To achieve sedation, participants were administrated using either propofol or midazolam randomly (n = 7 and n = 9 respectively). Both are widely applied GABAA potentiated anaesthetic agents in general use for anaesthesia or sedation procedures. Participants fasted for at least 8 h before undergoing sedation. During the procedures, they lay in bed and underwent standard anaesthetic monitoring: noninvasive blood pressure (BP), oxygen saturation (SpO2), and electrocardiography (ECG). Conscious level was assessed according to the Observer’s Assessment of Alertness/Sedation (OAA/S) score, and Bispectral Index (BIS; BIS-XP monitor, Medtronic, Minneapolis, USA), which is an electroencephalogram-derived measure (0–100) to monitor awareness status in anaesthesia . BIS values were used when the signal quality index (SQI) was greater than 0.8. To further assess level of consciousness, we also calculated averaged BIS values for 5 min periods before the application of pain stimuli.

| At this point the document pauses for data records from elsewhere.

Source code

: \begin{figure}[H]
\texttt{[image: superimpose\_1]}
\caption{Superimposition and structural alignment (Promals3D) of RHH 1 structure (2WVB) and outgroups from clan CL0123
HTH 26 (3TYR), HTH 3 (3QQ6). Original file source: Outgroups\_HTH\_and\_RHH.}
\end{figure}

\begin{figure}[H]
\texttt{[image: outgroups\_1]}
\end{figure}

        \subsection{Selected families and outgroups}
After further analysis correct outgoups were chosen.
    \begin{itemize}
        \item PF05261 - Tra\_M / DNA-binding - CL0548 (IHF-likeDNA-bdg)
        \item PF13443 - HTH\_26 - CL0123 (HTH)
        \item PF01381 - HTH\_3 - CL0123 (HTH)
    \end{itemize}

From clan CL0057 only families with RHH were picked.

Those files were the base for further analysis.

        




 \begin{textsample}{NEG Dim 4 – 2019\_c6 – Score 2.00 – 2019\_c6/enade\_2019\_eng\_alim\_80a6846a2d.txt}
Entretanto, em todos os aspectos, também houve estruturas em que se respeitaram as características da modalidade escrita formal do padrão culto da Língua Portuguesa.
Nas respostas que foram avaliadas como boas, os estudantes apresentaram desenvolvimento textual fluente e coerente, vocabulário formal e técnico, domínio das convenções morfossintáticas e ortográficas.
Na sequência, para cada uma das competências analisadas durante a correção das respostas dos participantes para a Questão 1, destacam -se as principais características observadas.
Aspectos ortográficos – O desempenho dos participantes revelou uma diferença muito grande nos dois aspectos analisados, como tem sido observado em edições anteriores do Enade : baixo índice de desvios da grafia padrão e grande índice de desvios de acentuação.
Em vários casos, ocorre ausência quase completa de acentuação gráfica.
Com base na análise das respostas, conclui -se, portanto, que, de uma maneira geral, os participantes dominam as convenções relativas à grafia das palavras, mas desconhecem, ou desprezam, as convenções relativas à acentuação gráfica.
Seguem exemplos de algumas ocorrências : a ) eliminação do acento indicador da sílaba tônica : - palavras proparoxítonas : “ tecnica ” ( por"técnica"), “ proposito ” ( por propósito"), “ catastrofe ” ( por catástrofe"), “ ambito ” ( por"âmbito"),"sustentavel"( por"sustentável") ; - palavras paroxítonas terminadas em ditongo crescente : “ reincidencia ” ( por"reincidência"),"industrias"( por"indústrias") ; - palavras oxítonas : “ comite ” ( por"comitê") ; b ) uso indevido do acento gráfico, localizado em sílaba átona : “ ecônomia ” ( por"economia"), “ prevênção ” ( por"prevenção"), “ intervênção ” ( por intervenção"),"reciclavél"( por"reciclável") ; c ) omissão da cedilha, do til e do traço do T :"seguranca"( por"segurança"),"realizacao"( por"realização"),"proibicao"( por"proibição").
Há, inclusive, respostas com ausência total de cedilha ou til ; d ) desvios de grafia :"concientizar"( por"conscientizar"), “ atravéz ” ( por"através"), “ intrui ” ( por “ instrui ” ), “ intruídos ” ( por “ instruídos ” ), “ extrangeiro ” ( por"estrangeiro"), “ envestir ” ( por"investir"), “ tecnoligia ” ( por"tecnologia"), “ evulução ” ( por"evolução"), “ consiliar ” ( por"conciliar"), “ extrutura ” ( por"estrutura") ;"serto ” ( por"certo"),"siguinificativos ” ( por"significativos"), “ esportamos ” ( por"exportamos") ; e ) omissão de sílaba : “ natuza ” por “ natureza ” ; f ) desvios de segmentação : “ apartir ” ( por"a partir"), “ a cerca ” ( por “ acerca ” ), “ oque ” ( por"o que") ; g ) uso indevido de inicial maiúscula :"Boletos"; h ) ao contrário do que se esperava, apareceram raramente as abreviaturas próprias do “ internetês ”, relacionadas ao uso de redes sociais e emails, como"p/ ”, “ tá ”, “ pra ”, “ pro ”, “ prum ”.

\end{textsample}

Before starting sedation procedure, as awakening control state, participants were required to keep quiet with alert consciousness. For each volunteer, an intravenous catheter was placed at the left forearm. Either propofol or midazolam was infused. Propofol was administered using a target-controlled infusion pump (Terufusion Syringe Pump TE-371, Terumo Co., Japan), which maintains target blood concentration constant based on population pharmacokinetics . This pump calculates the assumed Ce of propofol. Midazolam was administered using a standard infusion pump (Terufusion Syringe Pump TE-332S, Terumo Co., Japan). Infusion speed was adjusted according to pharmacokinetic results yielded by TIVAtrainer software (Ver.8, EuroSIVA, http://www.eurosiva.eu/tivatrainer/TTweb/TTinfo.html), which can estimate both Ce and blood concentration of drugs.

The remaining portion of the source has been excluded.